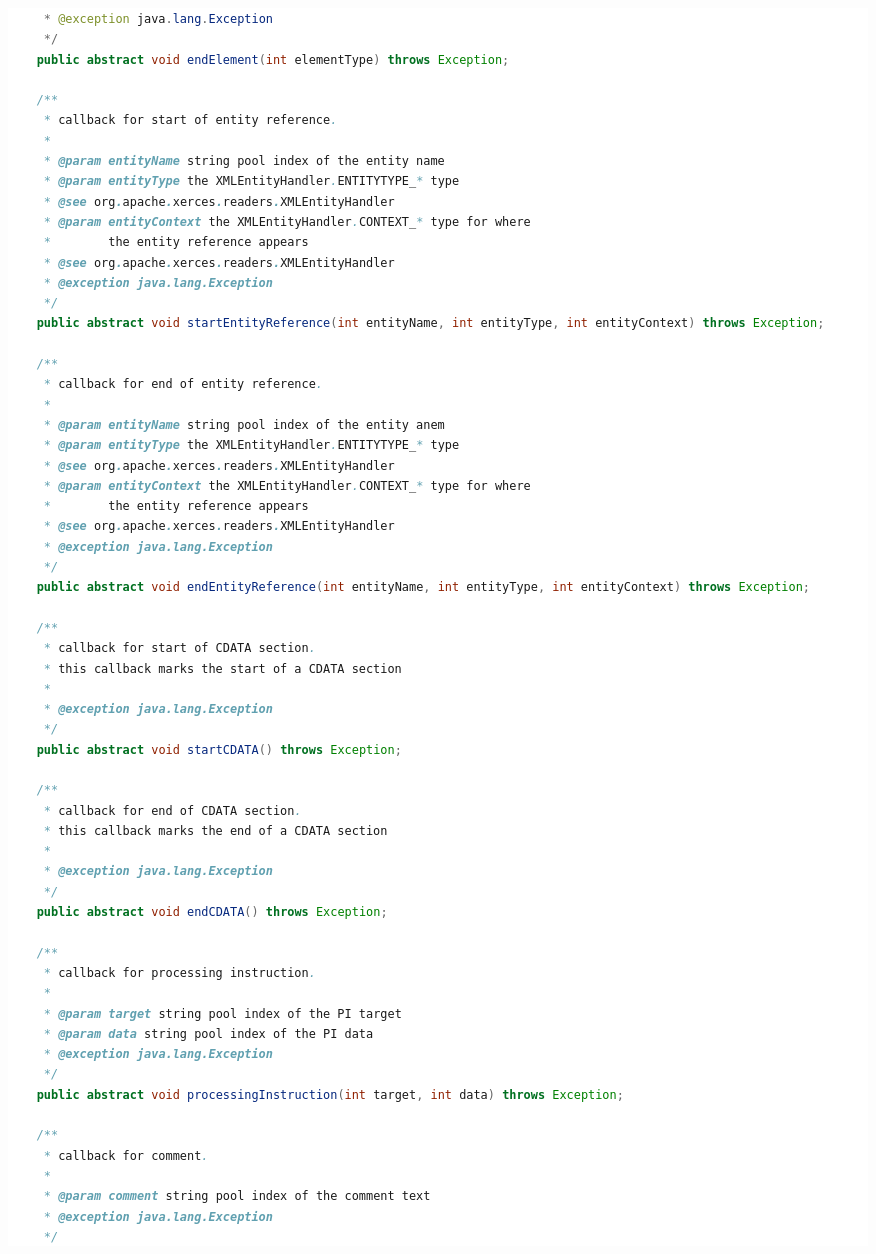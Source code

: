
 ```java
     * @exception java.lang.Exception
     */
    public abstract void endElement(int elementType) throws Exception;

    /**
     * callback for start of entity reference.
     *
     * @param entityName string pool index of the entity name
     * @param entityType the XMLEntityHandler.ENTITYTYPE_* type
     * @see org.apache.xerces.readers.XMLEntityHandler
     * @param entityContext the XMLEntityHandler.CONTEXT_* type for where
     *        the entity reference appears
     * @see org.apache.xerces.readers.XMLEntityHandler
     * @exception java.lang.Exception
     */
    public abstract void startEntityReference(int entityName, int entityType, int entityContext) throws Exception;

    /**
     * callback for end of entity reference.
     *
     * @param entityName string pool index of the entity anem
     * @param entityType the XMLEntityHandler.ENTITYTYPE_* type
     * @see org.apache.xerces.readers.XMLEntityHandler
     * @param entityContext the XMLEntityHandler.CONTEXT_* type for where
     *        the entity reference appears
     * @see org.apache.xerces.readers.XMLEntityHandler
     * @exception java.lang.Exception
     */
    public abstract void endEntityReference(int entityName, int entityType, int entityContext) throws Exception;

    /**
     * callback for start of CDATA section.
     * this callback marks the start of a CDATA section
     *
     * @exception java.lang.Exception
     */
    public abstract void startCDATA() throws Exception;

    /**
     * callback for end of CDATA section.
     * this callback marks the end of a CDATA section
     *
     * @exception java.lang.Exception
     */
    public abstract void endCDATA() throws Exception;

    /**
     * callback for processing instruction.
     *
     * @param target string pool index of the PI target
     * @param data string pool index of the PI data
     * @exception java.lang.Exception
     */
    public abstract void processingInstruction(int target, int data) throws Exception;

    /**
     * callback for comment.
     *
     * @param comment string pool index of the comment text
     * @exception java.lang.Exception
     */
```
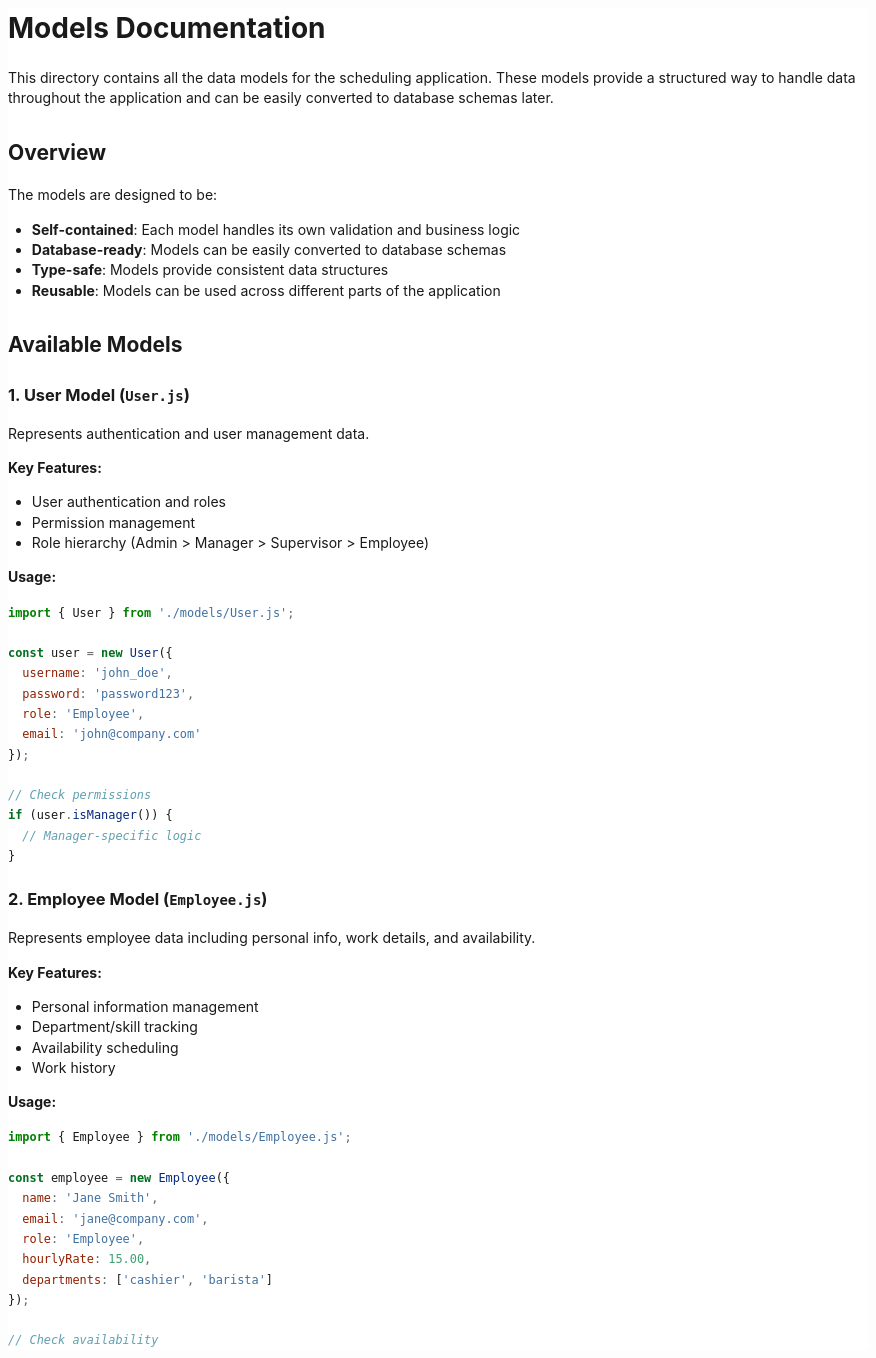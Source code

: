 # Models Documentation

This directory contains all the data models for the scheduling application. These models provide a structured way to handle data throughout the application and can be easily converted to database schemas later.

## Overview

The models are designed to be:
- **Self-contained**: Each model handles its own validation and business logic
- **Database-ready**: Models can be easily converted to database schemas
- **Type-safe**: Models provide consistent data structures
- **Reusable**: Models can be used across different parts of the application

## Available Models

### 1. User Model (`User.js`)
Represents authentication and user management data.

**Key Features:**
- User authentication and roles
- Permission management
- Role hierarchy (Admin > Manager > Supervisor > Employee)

**Usage:**
```javascript
import { User } from './models/User.js';

const user = new User({
  username: 'john_doe',
  password: 'password123',
  role: 'Employee',
  email: 'john@company.com'
});

// Check permissions
if (user.isManager()) {
  // Manager-specific logic
}
```

### 2. Employee Model (`Employee.js`)
Represents employee data including personal info, work details, and availability.

**Key Features:**
- Personal information management
- Department/skill tracking
- Availability scheduling
- Work history

**Usage:**
```javascript
import { Employee } from './models/Employee.js';

const employee = new Employee({
  name: 'Jane Smith',
  email: 'jane@company.com',
  role: 'Employee',
  hourlyRate: 15.00,
  departments: ['cashier', 'barista']
});

// Check availability
```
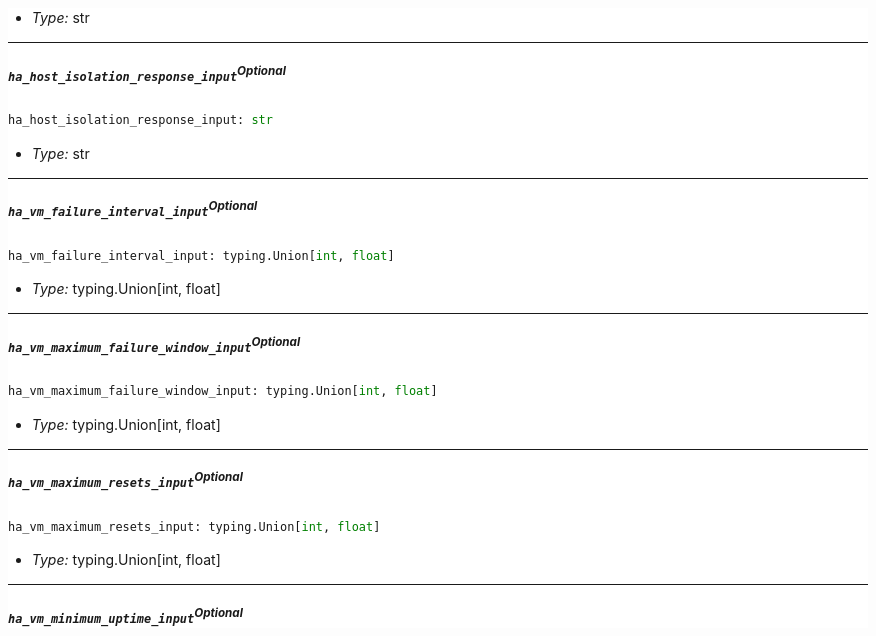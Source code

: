 - *Type:* str

---

##### `ha_host_isolation_response_input`<sup>Optional</sup> <a name="ha_host_isolation_response_input" id="@cdktf/provider-vsphere.haVmOverride.HaVmOverride.property.haHostIsolationResponseInput"></a>

```python
ha_host_isolation_response_input: str
```

- *Type:* str

---

##### `ha_vm_failure_interval_input`<sup>Optional</sup> <a name="ha_vm_failure_interval_input" id="@cdktf/provider-vsphere.haVmOverride.HaVmOverride.property.haVmFailureIntervalInput"></a>

```python
ha_vm_failure_interval_input: typing.Union[int, float]
```

- *Type:* typing.Union[int, float]

---

##### `ha_vm_maximum_failure_window_input`<sup>Optional</sup> <a name="ha_vm_maximum_failure_window_input" id="@cdktf/provider-vsphere.haVmOverride.HaVmOverride.property.haVmMaximumFailureWindowInput"></a>

```python
ha_vm_maximum_failure_window_input: typing.Union[int, float]
```

- *Type:* typing.Union[int, float]

---

##### `ha_vm_maximum_resets_input`<sup>Optional</sup> <a name="ha_vm_maximum_resets_input" id="@cdktf/provider-vsphere.haVmOverride.HaVmOverride.property.haVmMaximumResetsInput"></a>

```python
ha_vm_maximum_resets_input: typing.Union[int, float]
```

- *Type:* typing.Union[int, float]

---

##### `ha_vm_minimum_uptime_input`<sup>Optional</sup> <a name="ha_vm_minimum_uptime_input" id="@cdktf/provider-vsphere.haVmOverride.HaVmOverride.property.haVmMinimumUptimeInput"></a>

| ASSIGNED TASK |
Say how many lines of the data include the word "pool". Respond with the number alone.

| RESULT OF THIS EXERCISE |
5